Input:

——

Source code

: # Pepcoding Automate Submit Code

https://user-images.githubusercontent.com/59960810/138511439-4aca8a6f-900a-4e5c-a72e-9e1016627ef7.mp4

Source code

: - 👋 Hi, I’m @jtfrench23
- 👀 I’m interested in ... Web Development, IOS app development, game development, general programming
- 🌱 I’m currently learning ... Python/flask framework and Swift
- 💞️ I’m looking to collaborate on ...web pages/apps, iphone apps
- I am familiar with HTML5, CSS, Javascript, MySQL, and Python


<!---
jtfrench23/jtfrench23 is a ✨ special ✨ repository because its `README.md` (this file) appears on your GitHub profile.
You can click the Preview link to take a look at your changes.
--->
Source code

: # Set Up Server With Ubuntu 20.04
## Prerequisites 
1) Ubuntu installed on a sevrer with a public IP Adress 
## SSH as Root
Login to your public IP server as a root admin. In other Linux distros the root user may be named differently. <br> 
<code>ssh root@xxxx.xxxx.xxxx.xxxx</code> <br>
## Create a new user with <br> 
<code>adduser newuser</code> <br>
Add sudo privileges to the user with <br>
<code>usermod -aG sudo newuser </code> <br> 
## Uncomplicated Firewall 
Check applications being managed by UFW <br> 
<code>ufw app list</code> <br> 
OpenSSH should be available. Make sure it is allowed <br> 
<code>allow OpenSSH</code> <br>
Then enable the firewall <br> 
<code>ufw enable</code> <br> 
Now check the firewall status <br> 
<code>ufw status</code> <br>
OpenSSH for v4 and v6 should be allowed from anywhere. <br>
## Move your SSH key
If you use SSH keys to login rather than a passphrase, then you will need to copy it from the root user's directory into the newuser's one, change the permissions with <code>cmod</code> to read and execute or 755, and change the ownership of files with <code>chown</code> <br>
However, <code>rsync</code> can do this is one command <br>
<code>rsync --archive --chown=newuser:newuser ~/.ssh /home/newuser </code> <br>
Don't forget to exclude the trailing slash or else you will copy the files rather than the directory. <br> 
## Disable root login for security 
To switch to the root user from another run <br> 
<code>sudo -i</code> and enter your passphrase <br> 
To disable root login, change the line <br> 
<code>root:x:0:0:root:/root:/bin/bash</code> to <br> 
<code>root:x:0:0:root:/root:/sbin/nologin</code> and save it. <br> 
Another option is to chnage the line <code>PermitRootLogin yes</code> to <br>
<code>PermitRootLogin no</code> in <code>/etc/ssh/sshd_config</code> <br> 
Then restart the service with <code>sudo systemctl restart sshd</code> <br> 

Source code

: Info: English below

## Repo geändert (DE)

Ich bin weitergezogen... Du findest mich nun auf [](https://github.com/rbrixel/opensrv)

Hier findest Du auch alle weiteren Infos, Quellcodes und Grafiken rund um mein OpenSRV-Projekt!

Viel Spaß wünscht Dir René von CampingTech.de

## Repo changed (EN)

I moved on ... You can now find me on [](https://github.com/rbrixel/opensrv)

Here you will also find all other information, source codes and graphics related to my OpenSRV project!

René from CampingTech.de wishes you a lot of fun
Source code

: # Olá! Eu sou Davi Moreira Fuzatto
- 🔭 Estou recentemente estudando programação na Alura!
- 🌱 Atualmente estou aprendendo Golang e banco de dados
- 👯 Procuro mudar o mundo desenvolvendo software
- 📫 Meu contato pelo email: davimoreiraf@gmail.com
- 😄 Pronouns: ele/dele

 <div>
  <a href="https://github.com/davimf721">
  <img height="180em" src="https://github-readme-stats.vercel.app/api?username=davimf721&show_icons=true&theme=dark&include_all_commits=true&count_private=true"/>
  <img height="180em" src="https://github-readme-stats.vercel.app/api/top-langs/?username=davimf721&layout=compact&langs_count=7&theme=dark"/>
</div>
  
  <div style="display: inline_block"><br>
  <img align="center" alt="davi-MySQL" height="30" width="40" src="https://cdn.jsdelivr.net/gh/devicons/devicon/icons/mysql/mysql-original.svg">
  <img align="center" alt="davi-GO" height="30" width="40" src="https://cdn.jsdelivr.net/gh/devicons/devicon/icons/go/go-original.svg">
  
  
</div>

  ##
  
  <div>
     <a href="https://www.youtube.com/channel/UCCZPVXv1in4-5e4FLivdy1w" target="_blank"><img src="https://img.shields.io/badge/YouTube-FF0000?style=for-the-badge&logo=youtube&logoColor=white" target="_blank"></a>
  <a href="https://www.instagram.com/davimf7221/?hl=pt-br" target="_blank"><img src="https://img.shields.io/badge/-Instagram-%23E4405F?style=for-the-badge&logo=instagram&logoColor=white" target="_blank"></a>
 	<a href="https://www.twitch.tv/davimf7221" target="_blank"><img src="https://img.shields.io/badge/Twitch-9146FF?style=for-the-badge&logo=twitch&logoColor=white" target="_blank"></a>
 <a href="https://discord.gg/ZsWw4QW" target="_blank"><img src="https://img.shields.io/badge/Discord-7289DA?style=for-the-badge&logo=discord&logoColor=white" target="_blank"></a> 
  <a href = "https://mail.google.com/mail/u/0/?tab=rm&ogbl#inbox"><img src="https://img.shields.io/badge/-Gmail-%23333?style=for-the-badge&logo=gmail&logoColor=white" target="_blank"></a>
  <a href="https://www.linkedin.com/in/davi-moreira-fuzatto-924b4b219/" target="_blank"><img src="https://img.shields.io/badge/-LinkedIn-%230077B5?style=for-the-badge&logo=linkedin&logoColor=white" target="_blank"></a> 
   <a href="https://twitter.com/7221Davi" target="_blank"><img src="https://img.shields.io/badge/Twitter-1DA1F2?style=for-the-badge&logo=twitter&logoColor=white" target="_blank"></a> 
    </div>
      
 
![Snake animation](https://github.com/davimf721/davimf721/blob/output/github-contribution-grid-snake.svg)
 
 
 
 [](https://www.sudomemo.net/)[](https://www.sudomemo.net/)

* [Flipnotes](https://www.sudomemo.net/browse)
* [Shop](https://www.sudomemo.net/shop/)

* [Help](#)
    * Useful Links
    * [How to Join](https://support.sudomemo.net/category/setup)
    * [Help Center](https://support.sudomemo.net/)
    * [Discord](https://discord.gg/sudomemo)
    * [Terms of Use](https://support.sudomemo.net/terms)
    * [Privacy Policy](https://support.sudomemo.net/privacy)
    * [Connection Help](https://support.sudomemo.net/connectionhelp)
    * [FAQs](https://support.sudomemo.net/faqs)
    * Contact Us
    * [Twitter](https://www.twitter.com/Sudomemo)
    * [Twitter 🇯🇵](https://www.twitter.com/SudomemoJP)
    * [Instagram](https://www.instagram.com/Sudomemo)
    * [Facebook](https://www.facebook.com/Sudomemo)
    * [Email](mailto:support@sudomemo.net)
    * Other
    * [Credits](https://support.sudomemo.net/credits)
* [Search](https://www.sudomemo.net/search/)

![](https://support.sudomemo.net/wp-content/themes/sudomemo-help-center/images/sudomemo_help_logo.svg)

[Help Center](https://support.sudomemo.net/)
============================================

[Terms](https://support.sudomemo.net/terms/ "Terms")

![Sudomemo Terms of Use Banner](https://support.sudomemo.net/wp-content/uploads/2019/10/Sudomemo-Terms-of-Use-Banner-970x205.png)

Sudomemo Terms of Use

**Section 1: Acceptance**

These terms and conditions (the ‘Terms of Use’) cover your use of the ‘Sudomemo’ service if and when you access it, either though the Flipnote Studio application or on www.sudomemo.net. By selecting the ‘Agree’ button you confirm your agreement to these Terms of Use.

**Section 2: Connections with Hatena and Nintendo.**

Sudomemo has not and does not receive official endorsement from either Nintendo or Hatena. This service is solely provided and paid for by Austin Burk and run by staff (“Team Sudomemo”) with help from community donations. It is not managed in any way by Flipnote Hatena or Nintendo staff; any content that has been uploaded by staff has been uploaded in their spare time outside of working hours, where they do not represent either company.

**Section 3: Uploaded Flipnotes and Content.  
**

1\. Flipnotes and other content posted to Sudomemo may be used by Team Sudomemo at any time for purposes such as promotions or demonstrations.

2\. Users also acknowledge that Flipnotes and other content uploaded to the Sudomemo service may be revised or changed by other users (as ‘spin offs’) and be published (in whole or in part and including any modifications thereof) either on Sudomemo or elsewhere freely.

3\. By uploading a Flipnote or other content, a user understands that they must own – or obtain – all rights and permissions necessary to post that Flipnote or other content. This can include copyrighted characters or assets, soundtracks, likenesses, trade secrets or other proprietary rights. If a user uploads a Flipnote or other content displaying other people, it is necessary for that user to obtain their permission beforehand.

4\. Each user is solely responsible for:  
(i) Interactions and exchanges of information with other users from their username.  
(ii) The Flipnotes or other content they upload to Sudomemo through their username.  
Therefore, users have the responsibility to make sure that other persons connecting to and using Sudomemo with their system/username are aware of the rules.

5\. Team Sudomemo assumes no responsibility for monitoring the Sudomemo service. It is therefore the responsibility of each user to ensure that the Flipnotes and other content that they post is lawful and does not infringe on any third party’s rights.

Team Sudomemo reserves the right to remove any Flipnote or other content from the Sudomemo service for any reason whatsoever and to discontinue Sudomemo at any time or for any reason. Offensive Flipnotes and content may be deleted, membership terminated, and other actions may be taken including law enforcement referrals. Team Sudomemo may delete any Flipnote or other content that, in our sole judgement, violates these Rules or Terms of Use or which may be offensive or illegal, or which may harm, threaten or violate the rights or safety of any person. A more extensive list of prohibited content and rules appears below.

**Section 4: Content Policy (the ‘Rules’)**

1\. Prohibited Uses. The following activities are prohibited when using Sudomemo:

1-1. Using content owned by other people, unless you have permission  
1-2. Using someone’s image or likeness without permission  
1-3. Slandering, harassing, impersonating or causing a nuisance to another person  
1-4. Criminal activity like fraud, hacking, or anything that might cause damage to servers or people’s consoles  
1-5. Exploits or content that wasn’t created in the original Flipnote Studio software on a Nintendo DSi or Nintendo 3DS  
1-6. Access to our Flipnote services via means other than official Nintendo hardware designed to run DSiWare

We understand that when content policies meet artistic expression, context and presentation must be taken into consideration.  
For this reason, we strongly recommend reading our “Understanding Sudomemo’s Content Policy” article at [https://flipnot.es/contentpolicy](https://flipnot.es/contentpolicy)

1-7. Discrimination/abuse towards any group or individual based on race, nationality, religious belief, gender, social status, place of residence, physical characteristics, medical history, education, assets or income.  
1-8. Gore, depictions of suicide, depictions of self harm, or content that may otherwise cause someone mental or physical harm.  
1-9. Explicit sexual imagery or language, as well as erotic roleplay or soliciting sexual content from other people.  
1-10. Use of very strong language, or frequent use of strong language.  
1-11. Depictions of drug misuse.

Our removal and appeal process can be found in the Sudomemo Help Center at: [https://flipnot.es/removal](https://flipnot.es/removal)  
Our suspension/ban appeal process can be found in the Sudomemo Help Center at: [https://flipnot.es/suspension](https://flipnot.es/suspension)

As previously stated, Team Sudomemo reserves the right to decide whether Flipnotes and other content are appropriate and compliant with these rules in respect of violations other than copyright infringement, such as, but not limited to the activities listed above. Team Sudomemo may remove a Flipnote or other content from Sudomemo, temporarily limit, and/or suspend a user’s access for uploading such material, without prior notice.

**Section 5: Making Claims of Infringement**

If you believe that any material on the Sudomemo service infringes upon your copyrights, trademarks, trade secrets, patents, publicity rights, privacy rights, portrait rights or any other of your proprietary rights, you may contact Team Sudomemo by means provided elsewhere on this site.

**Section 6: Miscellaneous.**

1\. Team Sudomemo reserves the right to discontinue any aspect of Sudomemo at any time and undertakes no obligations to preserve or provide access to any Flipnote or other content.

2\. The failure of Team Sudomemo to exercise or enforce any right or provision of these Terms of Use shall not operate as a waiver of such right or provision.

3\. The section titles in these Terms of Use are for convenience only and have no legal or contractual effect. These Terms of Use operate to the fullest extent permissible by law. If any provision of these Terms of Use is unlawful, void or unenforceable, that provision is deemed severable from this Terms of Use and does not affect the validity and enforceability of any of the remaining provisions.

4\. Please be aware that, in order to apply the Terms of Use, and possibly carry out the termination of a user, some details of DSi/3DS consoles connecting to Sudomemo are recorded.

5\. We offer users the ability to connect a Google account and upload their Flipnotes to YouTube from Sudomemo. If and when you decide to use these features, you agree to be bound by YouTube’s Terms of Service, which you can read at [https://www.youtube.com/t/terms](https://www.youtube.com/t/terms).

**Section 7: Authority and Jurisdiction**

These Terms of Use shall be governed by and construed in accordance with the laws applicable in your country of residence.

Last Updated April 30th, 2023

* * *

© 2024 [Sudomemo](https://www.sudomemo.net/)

——

Brief: Precisely the lines between those holding "## Prerequisites" and "Another option is", inclusive, are to be reproduced from the listing above, with nothing added.

Response to this exercise:
## Prerequisites 
1) Ubuntu installed on a sevrer with a public IP Adress 
## SSH as Root
Login to your public IP server as a root admin. In other Linux distros the root user may be named differently. <br> 
<code>ssh root@xxxx.xxxx.xxxx.xxxx</code> <br>
## Create a new user with <br> 
<code>adduser newuser</code> <br>
Add sudo privileges to the user with <br>
<code>usermod -aG sudo newuser </code> <br> 
## Uncomplicated Firewall 
Check applications being managed by UFW <br> 
<code>ufw app list</code> <br> 
OpenSSH should be available. Make sure it is allowed <br> 
<code>allow OpenSSH</code> <br>
Then enable the firewall <br> 
<code>ufw enable</code> <br> 
Now check the firewall status <br> 
<code>ufw status</code> <br>
OpenSSH for v4 and v6 should be allowed from anywhere. <br>
## Move your SSH key
If you use SSH keys to login rather than a passphrase, then you will need to copy it from the root user's directory into the newuser's one, change the permissions with <code>cmod</code> to read and execute or 755, and change the ownership of files with <code>chown</code> <br>
However, <code>rsync</code> can do this is one command <br>
<code>rsync --archive --chown=newuser:newuser ~/.ssh /home/newuser </code> <br>
Don't forget to exclude the trailing slash or else you will copy the files rather than the directory. <br> 
## Disable root login for security 
To switch to the root user from another run <br> 
<code>sudo -i</code> and enter your passphrase <br> 
To disable root login, change the line <br> 
<code>root:x:0:0:root:/root:/bin/bash</code> to <br> 
<code>root:x:0:0:root:/root:/sbin/nologin</code> and save it. <br> 
Another option is to chnage the line <code>PermitRootLogin yes</code> to <br>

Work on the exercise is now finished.